Souvenez-vous, en mars dernier, nous avions pu voir, au théâtre de la Croix-Rousse, une mise en scène d’Antigone de Lucie Berelowitsch réalisée avec une troupe de comédiens et de musiciens ukrainiens.
Cette pièce doit avoir le don d’inspirer les artistes dont le pays affronte les pires difficultés puisqu’au mois de juin prochain, cette même œuvre sera jouée par neuf comédiennes afghanes dirigées par Jean Bellorini, le patron du TNP, appuyé par le metteur en scène de leur troupe (les Afghan Girls), Naim Karimi.
Citons-les toutes, elles le méritent : Hussnia Ahmadi, Freshta Akbari, Atifa Azizpor, Sediqa Hussaini, Shakila Ibrahimi, Shegofa Ibrahimi, Tahera Jafari, Marzia Jafari, Sohila Sakhizada.
Neuf jeunes femmes qui ont dû fuir l’Afghanistan après que les Talibans se sont emparés du pouvoir et de la capitale, Kaboul, le 15 août 2021.
Leur statut d’artistes, de comédiennes, les mettait gravement en danger dans un pays où il n’y a pas d’autre place pour les femmes qu’à la maison.
Déjà interdites d’enseignement secondaire, les jeunes filles afghanes n’ont plus le droit, non plus, d’aller à l’université, selon une décision des fondamentalistes.
Le message des Messagères
Grâce à l’accueil du TNP, épaulé par Joris Mathieu et le TNG, elles ont pu bénéficier d’aides diverses et de cours de français.
“La construction d’une vie nouvelle quand tout ce qui existait a été arraché et détruit demande du temps, expliquait Jean Bellorini en septembre dernier. Nous accompagnons le groupe dans cette épreuve – apprendre une nouvelle langue, cheminer sans se perdre dans notre dédale administratif, reprendre une activité artistique, recommencer des études…”
Une passionnante exposition sur l’Afghanistan de Naim Karimi, le metteur en scène et photographe de la troupe, a déjà été présentée.
Entre incarnation et évocation
De surcroît, après une session de répétitions autour d’Antigone de Sophocle menée l’été dernier, Jean Bellorini a décidé de se mettre au service de ce groupe unique.
Ce travail débouchera sur une création, Les Messagères, à la fin du mois de juin. Un spectacle qui s’appuie sur la tragédie antique, en langue dari surtitrée en français, entre incarnation et évocation.
Les Messagères, ce sont neuf actrices qui porteront toutes les voix des personnages : Antigone bien sûr, mais aussi Créon, Ismène, Hémon, Tirésias… Elles feront entendre leur intransigeance, leur souffrance, leur amour, leur engagement. Leur humanité.

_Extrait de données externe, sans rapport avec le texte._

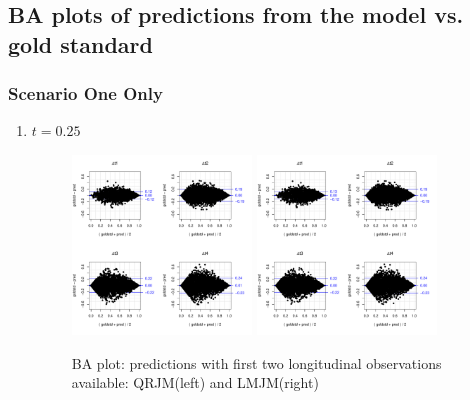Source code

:\documentclass{article}
\begin{document}
\subsection{BA plots of predictions from the model vs. gold standard}

\subsubsection*{Scenario One Only}

\begin{enumerate}
\item $t=0.25$

\begin{figure}[H]
\centering
\includegraphics[width=0.45\textwidth]{qt25fit_t1.pdf}
\includegraphics[width=0.45\textwidth]{meanfit_t1.pdf}
\caption{BA plot: predictions with first two longitudinal observations available: QRJM(left) and LMJM(right)}
\end{figure}




\end{enumerate}
\end{document}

Les Messagères, ce sont ces jeunes filles qui, à travers l’œuvre de Sophocle, nous adressent un message : elles résistent, se construisent et inventent leur destin.
Ce sont des citoyennes afghanes qui disent en Occident leur amour pour leur pays. Elles veulent en être les ambassadrices joyeuses, fortes et résilientes.